The Constraint-satisfaction inference-based dependency parser (CSI-DP)
[Canisius+2006]_ predicts grammatical relations between
pairs of tokens. In each token pair relation, one token is the head and
the other is the dependent. Together these relations represent the
syntactic tree of the sentence. One token, usually the main verb in he
sentence, forms the root of the tree and the other tokens depend on the
root in a direct or indirect relation. CSI-DP is trained on the Alpino
treebank [Alpino]_ for Dutch and uses the Alpino
syntactic labels listed in appendix [app-dep]. In the plain text output
of Frog ( example [ex-frog-out]) the dependency information is presented
in the last two columns. The one-but-last column shows number of the
token number of the head word of the dependency relation and the last
column shows the grammatical relation type. We show the last two columns
of the CSI-DP output in table [ex-dep]. The main verb *bevestigt* is
root element of the sentence, the head of the subject relation (su) with
the pronoun *Dat* and head in the object relation (obj1) with *team*.
The noun *team* is the head in three relations: the determiner(det)
*het* and the two modifiers(mod) *cold case*. The name
*Midden-Nederland* is linked as an apposition to the noun *politie*. The
prepositional phrase *van* is correctly assigned to the head noun *team*
but the phrase *aan* is mistakenly linked to *politie* instead of the
root verb *bevestigt*. Linking prepositional phrases is a hard task for
parsers [atterer2007]_. More details on the
architecture of the CSI-DP can be found in section [sec-bg-dep]

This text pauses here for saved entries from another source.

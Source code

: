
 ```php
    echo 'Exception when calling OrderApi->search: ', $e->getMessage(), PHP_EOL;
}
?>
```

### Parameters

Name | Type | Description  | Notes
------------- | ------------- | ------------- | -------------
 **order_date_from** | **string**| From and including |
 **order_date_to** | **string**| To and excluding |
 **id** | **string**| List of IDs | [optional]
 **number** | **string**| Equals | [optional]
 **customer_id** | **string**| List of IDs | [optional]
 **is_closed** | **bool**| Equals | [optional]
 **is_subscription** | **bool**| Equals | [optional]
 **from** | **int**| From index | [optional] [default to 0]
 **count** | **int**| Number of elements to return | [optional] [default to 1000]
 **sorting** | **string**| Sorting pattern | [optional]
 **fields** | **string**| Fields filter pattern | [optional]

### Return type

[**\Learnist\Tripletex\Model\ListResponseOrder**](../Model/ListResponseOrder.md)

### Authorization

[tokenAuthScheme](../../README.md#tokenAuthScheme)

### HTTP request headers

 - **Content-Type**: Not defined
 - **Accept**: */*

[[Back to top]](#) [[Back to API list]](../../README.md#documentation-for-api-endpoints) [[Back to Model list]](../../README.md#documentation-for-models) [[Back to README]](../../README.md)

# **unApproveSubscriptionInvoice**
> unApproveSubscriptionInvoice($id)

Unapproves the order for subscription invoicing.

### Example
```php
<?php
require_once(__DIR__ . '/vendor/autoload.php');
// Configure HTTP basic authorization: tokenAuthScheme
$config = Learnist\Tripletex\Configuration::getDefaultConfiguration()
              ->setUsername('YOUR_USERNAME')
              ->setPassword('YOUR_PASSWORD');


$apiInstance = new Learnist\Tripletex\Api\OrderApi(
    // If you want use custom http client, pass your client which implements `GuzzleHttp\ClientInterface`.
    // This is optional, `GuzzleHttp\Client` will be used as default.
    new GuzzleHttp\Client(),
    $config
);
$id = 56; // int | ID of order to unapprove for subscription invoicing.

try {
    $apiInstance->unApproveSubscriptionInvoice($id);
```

+------+--------------------+------+---------+
| 1    | Dat                | 2    | su      |
+------+--------------------+------+---------+
| 2    | bevestigt          | 0    | ROOT    |
+------+--------------------+------+---------+
| 3    | het                | 6    | det     |
+------+--------------------+------+---------+
| 4    | cold               | 5    | mod     |
+------+--------------------+------+---------+
| 5    | case               | 6    | mod     |
+------+--------------------+------+---------+
| 6    | team               | 2    | obj1    |
+------+--------------------+------+---------+
| 7    | van                | 6    | mod     |
+------+--------------------+------+---------+
| 8    | de                 | 9    | det     |
+------+--------------------+------+---------+
| 9    | politie            | 7    | obj1    |
+------+--------------------+------+---------+
| 10   | Midden-Nederland   | 9    | app     |
+------+--------------------+------+---------+
| 11   | aan                | 9    | mod     |
+------+--------------------+------+---------+
| 12   | de                 | 13   | det     |
+------+--------------------+------+---------+
| 13   | Telegraaf          | 11   | obj1    |
+------+--------------------+------+---------+
| 14   | .                  | 13   | punct   |
+------+--------------------+------+---------+

Table: [ex-dep] The dependency parser labels each token with a
dependency relation to its head token and assigns the grammatical
relation. 



.. [12]
   In the current Frog version UTF-16 is not accepted as input in Frog.

.. [13]
   In fact the tokenizer still is used, but in ``PassThru`` mode. This
   allows for conversion to FoLiA XML and sentence detection.